**** Data provided ****

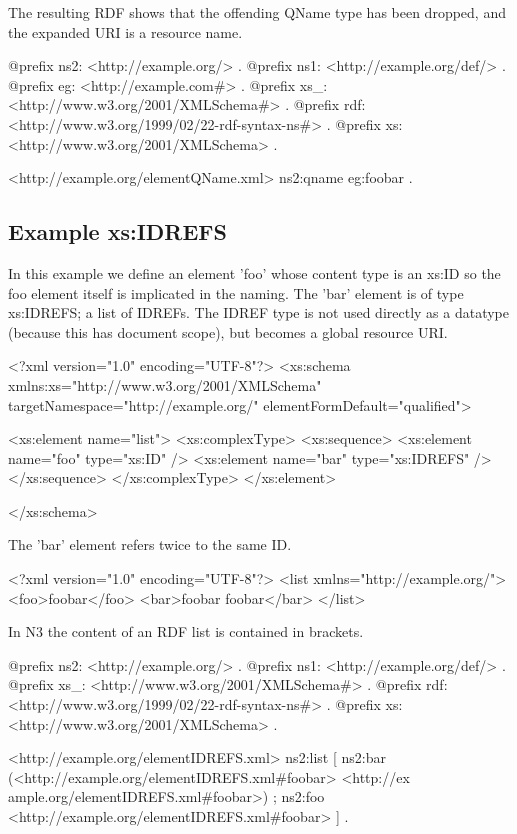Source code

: The resulting RDF shows that the offending QName type has been dropped, and the expanded URI is a resource name.


\begin{DoxyCodeInclude}
@prefix ns2:     <http://example.org/> .
@prefix ns1:     <http://example.org/def/> .
@prefix eg:      <http://example.com#> .
@prefix xs_:     <http://www.w3.org/2001/XMLSchema#> .
@prefix rdf:     <http://www.w3.org/1999/02/22-rdf-syntax-ns#> .
@prefix xs:      <http://www.w3.org/2001/XMLSchema> .

<http://example.org/elementQName.xml>
      ns2:qname eg:foobar .
\end{DoxyCodeInclude}
 \hypertarget{elementIDREFS}{}\subsection{Example xs:IDREFS}\label{elementIDREFS}
In this example we define an element 'foo' whose content type is an xs:ID so the foo element itself is implicated in the naming. The 'bar' element is of type xs:IDREFS; a list of IDREFs. The IDREF type is not used directly as a datatype (because this has document scope), but becomes a global resource URI.


\begin{DoxyCodeInclude}
<?xml version="1.0" encoding="UTF-8"?>
<xs:schema xmlns:xs="http://www.w3.org/2001/XMLSchema" 
        targetNamespace="http://example.org/" elementFormDefault="qualified">
        
        <xs:element name="list">
                <xs:complexType>
                        <xs:sequence>
                                <xs:element name="foo" type="xs:ID" />
                                <xs:element name="bar" type="xs:IDREFS" />
                        </xs:sequence>
                </xs:complexType>
        </xs:element>

</xs:schema>
\end{DoxyCodeInclude}


The 'bar' element refers twice to the same ID. 
\begin{DoxyCodeInclude}
<?xml version="1.0" encoding="UTF-8"?>
<list xmlns="http://example.org/">
        <foo>foobar</foo>
        <bar>foobar foobar</bar>
</list>
\end{DoxyCodeInclude}


In N3 the content of an RDF list is contained in brackets. 
\begin{DoxyCodeInclude}
@prefix ns2:     <http://example.org/> .
@prefix ns1:     <http://example.org/def/> .
@prefix xs_:     <http://www.w3.org/2001/XMLSchema#> .
@prefix rdf:     <http://www.w3.org/1999/02/22-rdf-syntax-ns#> .
@prefix xs:      <http://www.w3.org/2001/XMLSchema> .

<http://example.org/elementIDREFS.xml>
      ns2:list
              [ ns2:bar (<http://example.org/elementIDREFS.xml#foobar> <http://ex
      ample.org/elementIDREFS.xml#foobar>) ;
                ns2:foo <http://example.org/elementIDREFS.xml#foobar>
              ] .
\end{DoxyCodeInclude}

****

Task directions:
Checking the data above line by line, please work out how many lines include "resource", and reply with the number only.

Completed task:
2